▶ **ASSIGNMENT**
Reproduce all the entries exactly and keep the pictures out.

[Entries taken from a collection]
┌──
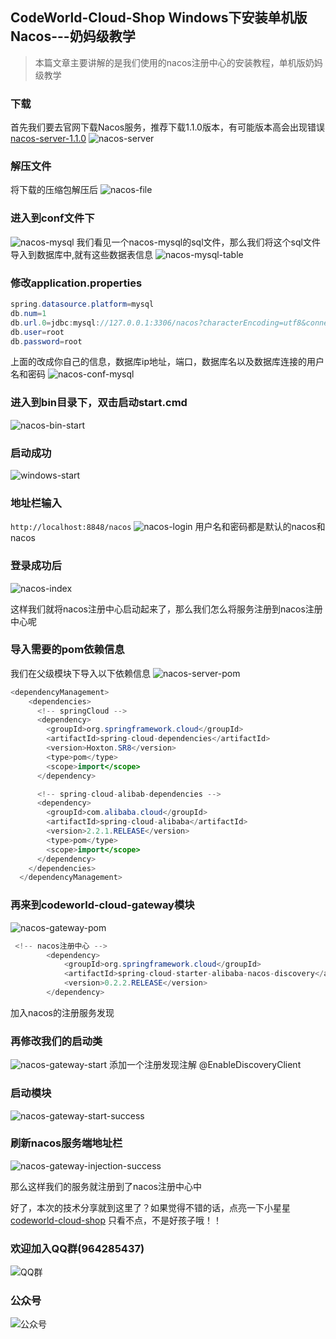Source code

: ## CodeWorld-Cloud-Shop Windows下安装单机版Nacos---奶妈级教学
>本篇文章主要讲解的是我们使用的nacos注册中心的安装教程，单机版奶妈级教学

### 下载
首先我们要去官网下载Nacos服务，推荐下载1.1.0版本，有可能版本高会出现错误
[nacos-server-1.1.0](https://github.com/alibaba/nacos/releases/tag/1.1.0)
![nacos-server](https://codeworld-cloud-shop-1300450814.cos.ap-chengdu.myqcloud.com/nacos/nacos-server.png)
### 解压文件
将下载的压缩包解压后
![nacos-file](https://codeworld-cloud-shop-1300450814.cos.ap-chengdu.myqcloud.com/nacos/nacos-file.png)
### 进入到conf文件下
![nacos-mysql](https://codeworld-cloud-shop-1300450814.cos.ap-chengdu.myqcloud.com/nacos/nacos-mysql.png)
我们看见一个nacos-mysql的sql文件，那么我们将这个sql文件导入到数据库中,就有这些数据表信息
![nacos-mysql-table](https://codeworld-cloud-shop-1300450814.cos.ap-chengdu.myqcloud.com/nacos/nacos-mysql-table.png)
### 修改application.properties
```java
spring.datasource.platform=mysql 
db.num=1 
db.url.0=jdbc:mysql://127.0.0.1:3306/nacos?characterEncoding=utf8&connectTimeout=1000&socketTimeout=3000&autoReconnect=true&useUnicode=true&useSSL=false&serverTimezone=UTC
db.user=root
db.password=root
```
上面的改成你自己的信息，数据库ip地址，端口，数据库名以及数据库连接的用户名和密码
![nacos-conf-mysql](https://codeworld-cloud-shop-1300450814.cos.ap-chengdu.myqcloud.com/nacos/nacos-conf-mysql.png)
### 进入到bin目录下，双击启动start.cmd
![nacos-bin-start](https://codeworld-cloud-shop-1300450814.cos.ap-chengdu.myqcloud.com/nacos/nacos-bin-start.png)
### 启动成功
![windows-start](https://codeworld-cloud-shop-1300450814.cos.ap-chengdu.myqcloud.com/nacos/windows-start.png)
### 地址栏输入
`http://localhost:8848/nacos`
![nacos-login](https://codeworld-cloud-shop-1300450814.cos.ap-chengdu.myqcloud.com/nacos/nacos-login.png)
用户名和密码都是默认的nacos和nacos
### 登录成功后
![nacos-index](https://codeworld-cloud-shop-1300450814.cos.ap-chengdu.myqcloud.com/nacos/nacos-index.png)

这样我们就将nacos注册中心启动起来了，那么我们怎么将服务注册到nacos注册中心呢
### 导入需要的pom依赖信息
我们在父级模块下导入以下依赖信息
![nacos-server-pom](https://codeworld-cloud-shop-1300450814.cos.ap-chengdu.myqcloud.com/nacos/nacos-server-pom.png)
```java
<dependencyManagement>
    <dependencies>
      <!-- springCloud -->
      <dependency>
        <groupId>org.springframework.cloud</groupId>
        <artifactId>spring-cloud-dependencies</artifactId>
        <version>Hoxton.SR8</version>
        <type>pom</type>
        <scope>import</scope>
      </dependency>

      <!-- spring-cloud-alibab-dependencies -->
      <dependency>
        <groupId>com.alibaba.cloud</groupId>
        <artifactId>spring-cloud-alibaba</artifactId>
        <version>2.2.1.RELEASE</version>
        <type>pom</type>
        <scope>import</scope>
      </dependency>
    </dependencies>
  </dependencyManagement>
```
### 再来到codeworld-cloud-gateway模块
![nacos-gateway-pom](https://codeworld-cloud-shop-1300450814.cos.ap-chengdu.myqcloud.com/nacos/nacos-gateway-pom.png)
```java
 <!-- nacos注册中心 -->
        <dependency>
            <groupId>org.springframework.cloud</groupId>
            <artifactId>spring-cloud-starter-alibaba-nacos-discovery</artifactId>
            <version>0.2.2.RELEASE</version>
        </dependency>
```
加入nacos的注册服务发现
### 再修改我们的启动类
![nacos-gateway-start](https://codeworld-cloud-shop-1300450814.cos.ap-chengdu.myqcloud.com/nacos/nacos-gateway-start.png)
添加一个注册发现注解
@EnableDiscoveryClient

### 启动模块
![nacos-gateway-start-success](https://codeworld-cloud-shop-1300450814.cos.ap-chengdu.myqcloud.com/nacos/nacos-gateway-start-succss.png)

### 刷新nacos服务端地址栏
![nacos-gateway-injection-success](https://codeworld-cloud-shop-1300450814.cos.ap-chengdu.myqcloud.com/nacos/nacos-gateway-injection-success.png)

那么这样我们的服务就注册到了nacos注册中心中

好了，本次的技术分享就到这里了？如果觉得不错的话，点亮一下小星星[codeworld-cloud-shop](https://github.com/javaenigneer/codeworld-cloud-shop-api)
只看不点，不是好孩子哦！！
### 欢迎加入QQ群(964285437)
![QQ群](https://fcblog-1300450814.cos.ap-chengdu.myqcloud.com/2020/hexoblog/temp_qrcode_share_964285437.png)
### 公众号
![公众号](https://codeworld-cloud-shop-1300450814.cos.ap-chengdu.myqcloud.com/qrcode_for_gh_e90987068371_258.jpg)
└──
▶ **THE ANSWER**
Source code

: ## CodeWorld-Cloud-Shop Windows下安装单机版Nacos---奶妈级教学
>本篇文章主要讲解的是我们使用的nacos注册中心的安装教程，单机版奶妈级教学

### 下载
首先我们要去官网下载Nacos服务，推荐下载1.1.0版本，有可能版本高会出现错误
[nacos-server-1.1.0](https://github.com/alibaba/nacos/releases/tag/1.1.0)
![nacos-server](https://codeworld-cloud-shop-1300450814.cos.ap-chengdu.myqcloud.com/nacos/nacos-server.png)
### 解压文件
将下载的压缩包解压后
![nacos-file](https://codeworld-cloud-shop-1300450814.cos.ap-chengdu.myqcloud.com/nacos/nacos-file.png)
### 进入到conf文件下
![nacos-mysql](https://codeworld-cloud-shop-1300450814.cos.ap-chengdu.myqcloud.com/nacos/nacos-mysql.png)
我们看见一个nacos-mysql的sql文件，那么我们将这个sql文件导入到数据库中,就有这些数据表信息
![nacos-mysql-table](https://codeworld-cloud-shop-1300450814.cos.ap-chengdu.myqcloud.com/nacos/nacos-mysql-table.png)
### 修改application.properties
```java
spring.datasource.platform=mysql 
db.num=1 
db.url.0=jdbc:mysql://127.0.0.1:3306/nacos?characterEncoding=utf8&connectTimeout=1000&socketTimeout=3000&autoReconnect=true&useUnicode=true&useSSL=false&serverTimezone=UTC
db.user=root
db.password=root
```
上面的改成你自己的信息，数据库ip地址，端口，数据库名以及数据库连接的用户名和密码
![nacos-conf-mysql](https://codeworld-cloud-shop-1300450814.cos.ap-chengdu.myqcloud.com/nacos/nacos-conf-mysql.png)
### 进入到bin目录下，双击启动start.cmd
![nacos-bin-start](https://codeworld-cloud-shop-1300450814.cos.ap-chengdu.myqcloud.com/nacos/nacos-bin-start.png)
### 启动成功
![windows-start](https://codeworld-cloud-shop-1300450814.cos.ap-chengdu.myqcloud.com/nacos/windows-start.png)
### 地址栏输入
`http://localhost:8848/nacos`
![nacos-login](https://codeworld-cloud-shop-1300450814.cos.ap-chengdu.myqcloud.com/nacos/nacos-login.png)
用户名和密码都是默认的nacos和nacos
### 登录成功后
![nacos-index](https://codeworld-cloud-shop-1300450814.cos.ap-chengdu.myqcloud.com/nacos/nacos-index.png)

这样我们就将nacos注册中心启动起来了，那么我们怎么将服务注册到nacos注册中心呢
### 导入需要的pom依赖信息
我们在父级模块下导入以下依赖信息
![nacos-server-pom](https://codeworld-cloud-shop-1300450814.cos.ap-chengdu.myqcloud.com/nacos/nacos-server-pom.png)
```java
<dependencyManagement>
    <dependencies>
      <!-- springCloud -->
      <dependency>
        <groupId>org.springframework.cloud</groupId>
        <artifactId>spring-cloud-dependencies</artifactId>
        <version>Hoxton.SR8</version>
        <type>pom</type>
        <scope>import</scope>
      </dependency>

      <!-- spring-cloud-alibab-dependencies -->
      <dependency>
        <groupId>com.alibaba.cloud</groupId>
        <artifactId>spring-cloud-alibaba</artifactId>
        <version>2.2.1.RELEASE</version>
        <type>pom</type>
        <scope>import</scope>
      </dependency>
    </dependencies>
  </dependencyManagement>
```
### 再来到codeworld-cloud-gateway模块
![nacos-gateway-pom](https://codeworld-cloud-shop-1300450814.cos.ap-chengdu.myqcloud.com/nacos/nacos-gateway-pom.png)
```java
 <!-- nacos注册中心 -->
        <dependency>
            <groupId>org.springframework.cloud</groupId>
            <artifactId>spring-cloud-starter-alibaba-nacos-discovery</artifactId>
            <version>0.2.2.RELEASE</version>
        </dependency>
```
加入nacos的注册服务发现
### 再修改我们的启动类
![nacos-gateway-start](https://codeworld-cloud-shop-1300450814.cos.ap-chengdu.myqcloud.com/nacos/nacos-gateway-start.png)
添加一个注册发现注解
@EnableDiscoveryClient

### 启动模块
![nacos-gateway-start-success](https://codeworld-cloud-shop-1300450814.cos.ap-chengdu.myqcloud.com/nacos/nacos-gateway-start-succss.png)

### 刷新nacos服务端地址栏
![nacos-gateway-injection-success](https://codeworld-cloud-shop-1300450814.cos.ap-chengdu.myqcloud.com/nacos/nacos-gateway-injection-success.png)

那么这样我们的服务就注册到了nacos注册中心中

好了，本次的技术分享就到这里了？如果觉得不错的话，点亮一下小星星[codeworld-cloud-shop](https://github.com/javaenigneer/codeworld-cloud-shop-api)
只看不点，不是好孩子哦！！
### 欢迎加入QQ群(964285437)
![QQ群](https://fcblog-1300450814.cos.ap-chengdu.myqcloud.com/2020/hexoblog/temp_qrcode_share_964285437.png)
### 公众号
![公众号](https://codeworld-cloud-shop-1300450814.cos.ap-chengdu.myqcloud.com/qrcode_for_gh_e90987068371_258.jpg)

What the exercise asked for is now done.